Private Blair-Bush notes not published
Britain's government established the inquiry to examine the case made for the war and errors in planning for post-conflict reconstruction — but it won't apportion blame or establish criminal or civil liability. Its recommendations, expected by the end of year, will focus instead on how better to handle situations like the tense run-up to the war and the bloody attempt at nation-building that followed.

The atmosphere before Friday's session was soured when British authorities refused to publish notes — seen by the panel — that Blair sent to then-U.S. President George W. Bush in the run-up to the conflict.

Blair supported the decision not to make the documents public, as leaders "have to be able to communicate in confidence," but acknowledged that he had offered his support.

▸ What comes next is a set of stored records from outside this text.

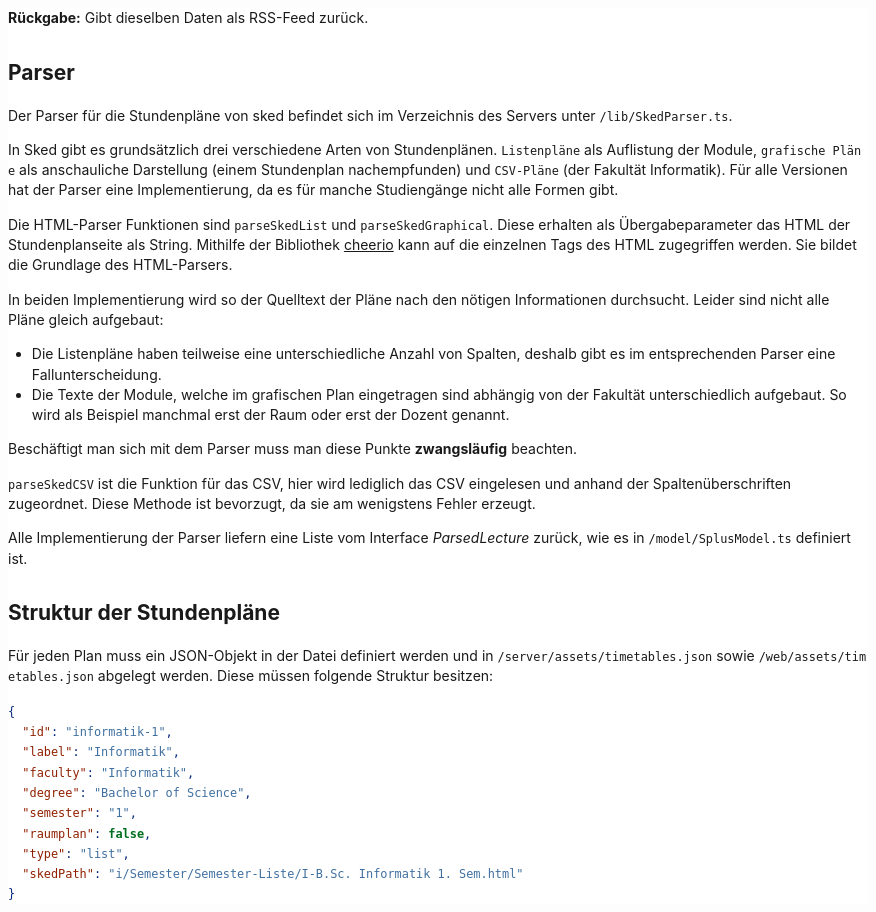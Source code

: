 **Rückgabe:**
Gibt dieselben Daten als RSS-Feed zurück.

## Parser

Der Parser für die Stundenpläne von sked befindet sich im Verzeichnis des Servers unter `/lib/SkedParser.ts`.

In Sked gibt es grundsätzlich drei verschiedene Arten von Stundenplänen. `Listenpläne` als Auflistung der Module, `grafische Pläne` als anschauliche Darstellung (einem Stundenplan nachempfunden) und `CSV-Pläne` (der Fakultät Informatik).
Für alle Versionen hat der Parser eine Implementierung, da es für manche Studiengänge nicht alle Formen gibt.

Die HTML-Parser Funktionen sind `parseSkedList` und `parseSkedGraphical`. Diese erhalten als Übergabeparameter das HTML der Stundenplanseite als String.
Mithilfe der Bibliothek [cheerio](https://cheerio.js.org/) kann auf die einzelnen Tags des HTML zugegriffen werden. Sie bildet die Grundlage des HTML-Parsers.

In beiden Implementierung wird so der Quelltext der Pläne nach den nötigen Informationen durchsucht.
Leider sind nicht alle Pläne gleich aufgebaut:

- Die Listenpläne haben teilweise eine unterschiedliche Anzahl von Spalten, deshalb gibt es im entsprechenden Parser eine Fallunterscheidung.
- Die Texte der Module, welche im grafischen Plan eingetragen sind abhängig von der Fakultät unterschiedlich aufgebaut. So wird als Beispiel manchmal erst der Raum oder erst der Dozent genannt.

Beschäftigt man sich mit dem Parser muss man diese Punkte **zwangsläufig** beachten.

`parseSkedCSV` ist die Funktion für das CSV, hier wird lediglich das CSV eingelesen und anhand der Spaltenüberschriften zugeordnet. Diese Methode ist bevorzugt, da sie am wenigstens Fehler erzeugt.

Alle Implementierung der Parser liefern eine Liste vom Interface _ParsedLecture_ zurück, wie es in `/model/SplusModel.ts` definiert ist.

## Struktur der Stundenpläne

Für jeden Plan muss ein JSON-Objekt in der Datei definiert werden und in `/server/assets/timetables.json` sowie `/web/assets/timetables.json` abgelegt werden.
Diese müssen folgende Struktur besitzen:

```json
{
  "id": "informatik-1",
  "label": "Informatik",
  "faculty": "Informatik",
  "degree": "Bachelor of Science",
  "semester": "1",
  "raumplan": false,
  "type": "list",
  "skedPath": "i/Semester/Semester-Liste/I-B.Sc. Informatik 1. Sem.html"
}
```
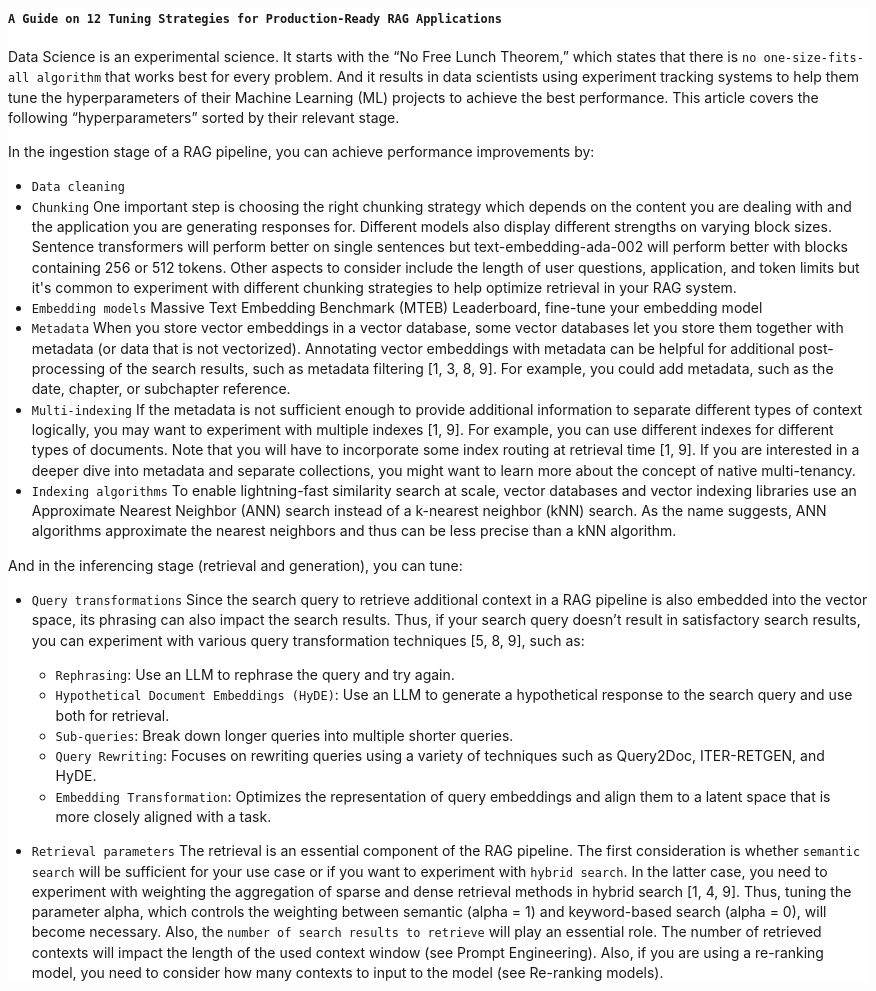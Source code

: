 #### `A Guide on 12 Tuning Strategies for Production-Ready RAG Applications`
Data Science is an experimental science. It starts with the “No Free Lunch Theorem,” which states that there is `no one-size-fits-all algorithm` that works best for every problem. And it results in data scientists using experiment tracking systems to help them tune the hyperparameters of their Machine Learning (ML) projects to achieve the best performance.
This article covers the following “hyperparameters” sorted by their relevant stage.

In the ingestion stage of a RAG pipeline, you can achieve performance improvements by:
- `Data cleaning`
- `Chunking`
One important step is choosing the right chunking strategy which depends on the content you are dealing with and the application you are generating responses for. Different models also display different strengths on varying block sizes. Sentence transformers will perform better on single sentences but text-embedding-ada-002 will perform better with blocks containing 256 or 512 tokens. Other aspects to consider include the length of user questions, application, and token limits but it's common to experiment with different chunking strategies to help optimize retrieval in your RAG system.
- `Embedding models`
Massive Text Embedding Benchmark (MTEB) Leaderboard, fine-tune your embedding model
- `Metadata`
When you store vector embeddings in a vector database, some vector databases let you store them together with metadata (or data that is not vectorized). Annotating vector embeddings with metadata can be helpful for additional post-processing of the search results, such as metadata filtering [1, 3, 8, 9]. For example, you could add metadata, such as the date, chapter, or subchapter reference.
- `Multi-indexing`
If the metadata is not sufficient enough to provide additional information to separate different types of context logically, you may want to experiment with multiple indexes [1, 9]. For example, you can use different indexes for different types of documents. Note that you will have to incorporate some index routing at retrieval time [1, 9]. If you are interested in a deeper dive into metadata and separate collections, you might want to learn more about the concept of native multi-tenancy.
- `Indexing algorithms`
To enable lightning-fast similarity search at scale, vector databases and vector indexing libraries use an Approximate Nearest Neighbor (ANN) search instead of a k-nearest neighbor (kNN) search. As the name suggests, ANN algorithms approximate the nearest neighbors and thus can be less precise than a kNN algorithm.

And in the inferencing stage (retrieval and generation), you can tune:
- `Query transformations`
Since the search query to retrieve additional context in a RAG pipeline is also embedded into the vector space, its phrasing can also impact the search results. Thus, if your search query doesn’t result in satisfactory search results, you can experiment with various query transformation techniques [5, 8, 9], such as:
  - `Rephrasing`: Use an LLM to rephrase the query and try again.
  - `Hypothetical Document Embeddings (HyDE)`: Use an LLM to generate a hypothetical response to the search query and use both for retrieval.
  - `Sub-queries`: Break down longer queries into multiple shorter queries.
  - `Query Rewriting`: Focuses on rewriting queries using a variety of techniques such as Query2Doc, ITER-RETGEN, and HyDE.
  - `Embedding Transformation`: Optimizes the representation of query embeddings and align them to a latent space that is more closely aligned with a task.

- `Retrieval parameters`
The retrieval is an essential component of the RAG pipeline. The first consideration is whether `semantic search` will be sufficient for your use case or if you want to experiment with `hybrid search`.
In the latter case, you need to experiment with weighting the aggregation of sparse and dense retrieval methods in hybrid search [1, 4, 9]. Thus, tuning the parameter alpha, which controls the weighting between semantic (alpha = 1) and keyword-based search (alpha = 0), will become necessary.
Also, the `number of search results to retrieve` will play an essential role. The number of retrieved contexts will impact the length of the used context window (see Prompt Engineering). Also, if you are using a re-ranking model, you need to consider how many contexts to input to the model (see Re-ranking models).
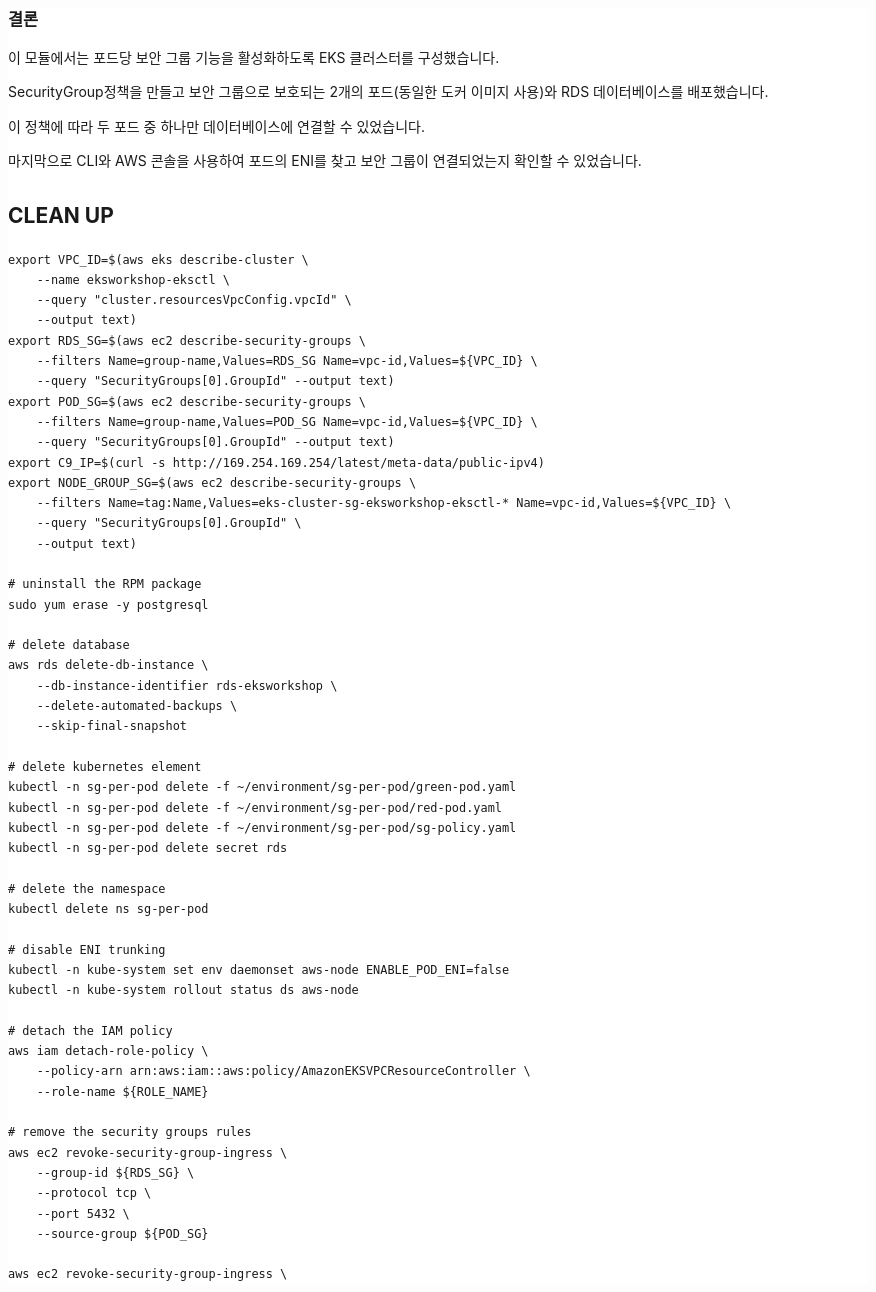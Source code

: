 ### 결론
이 모듈에서는 포드당 보안 그룹 기능을 활성화하도록 EKS 클러스터를 구성했습니다.

SecurityGroup정책을 만들고 보안 그룹으로 보호되는 2개의 포드(동일한 도커 이미지 사용)와 RDS 데이터베이스를 배포했습니다.

이 정책에 따라 두 포드 중 하나만 데이터베이스에 연결할 수 있었습니다.

마지막으로 CLI와 AWS 콘솔을 사용하여 포드의 ENI를 찾고 보안 그룹이 연결되었는지 확인할 수 있었습니다.

## CLEAN UP

```
export VPC_ID=$(aws eks describe-cluster \
    --name eksworkshop-eksctl \
    --query "cluster.resourcesVpcConfig.vpcId" \
    --output text)
export RDS_SG=$(aws ec2 describe-security-groups \
    --filters Name=group-name,Values=RDS_SG Name=vpc-id,Values=${VPC_ID} \
    --query "SecurityGroups[0].GroupId" --output text)
export POD_SG=$(aws ec2 describe-security-groups \
    --filters Name=group-name,Values=POD_SG Name=vpc-id,Values=${VPC_ID} \
    --query "SecurityGroups[0].GroupId" --output text)
export C9_IP=$(curl -s http://169.254.169.254/latest/meta-data/public-ipv4)
export NODE_GROUP_SG=$(aws ec2 describe-security-groups \
    --filters Name=tag:Name,Values=eks-cluster-sg-eksworkshop-eksctl-* Name=vpc-id,Values=${VPC_ID} \
    --query "SecurityGroups[0].GroupId" \
    --output text)

# uninstall the RPM package
sudo yum erase -y postgresql

# delete database
aws rds delete-db-instance \
    --db-instance-identifier rds-eksworkshop \
    --delete-automated-backups \
    --skip-final-snapshot

# delete kubernetes element
kubectl -n sg-per-pod delete -f ~/environment/sg-per-pod/green-pod.yaml
kubectl -n sg-per-pod delete -f ~/environment/sg-per-pod/red-pod.yaml
kubectl -n sg-per-pod delete -f ~/environment/sg-per-pod/sg-policy.yaml
kubectl -n sg-per-pod delete secret rds

# delete the namespace
kubectl delete ns sg-per-pod

# disable ENI trunking
kubectl -n kube-system set env daemonset aws-node ENABLE_POD_ENI=false
kubectl -n kube-system rollout status ds aws-node

# detach the IAM policy
aws iam detach-role-policy \
    --policy-arn arn:aws:iam::aws:policy/AmazonEKSVPCResourceController \
    --role-name ${ROLE_NAME}

# remove the security groups rules
aws ec2 revoke-security-group-ingress \
    --group-id ${RDS_SG} \
    --protocol tcp \
    --port 5432 \
    --source-group ${POD_SG}

aws ec2 revoke-security-group-ingress \
```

He denied that he had told Bush "whatever you decide to do, I'll be with you."

"I was telling Bush, you can count on us, we're going to be with you in tackling this, but here are the difficulties," Blair said.

Blair, prime minister between 1997 and 2007, faced sharper questioning than in his initial appearance before the panel, when he made an impassioned defense of his decisions, and urged current national leaders to deal promptly with Iran's nuclear program.

When Blair arrived at the inquiry venue, he was greeted by a small group of anti-war demonstrators who raised banners and chanted "Tony Blair, terrorist," in an echo of massive protests in the buildup to the conflict almost eight years ago.

Much evidence heard since hearings began in November 2009 has focused on accusations that Blair offered Bush support for an invasion as early as April 2002, a year before legislators approved Britain's involvement.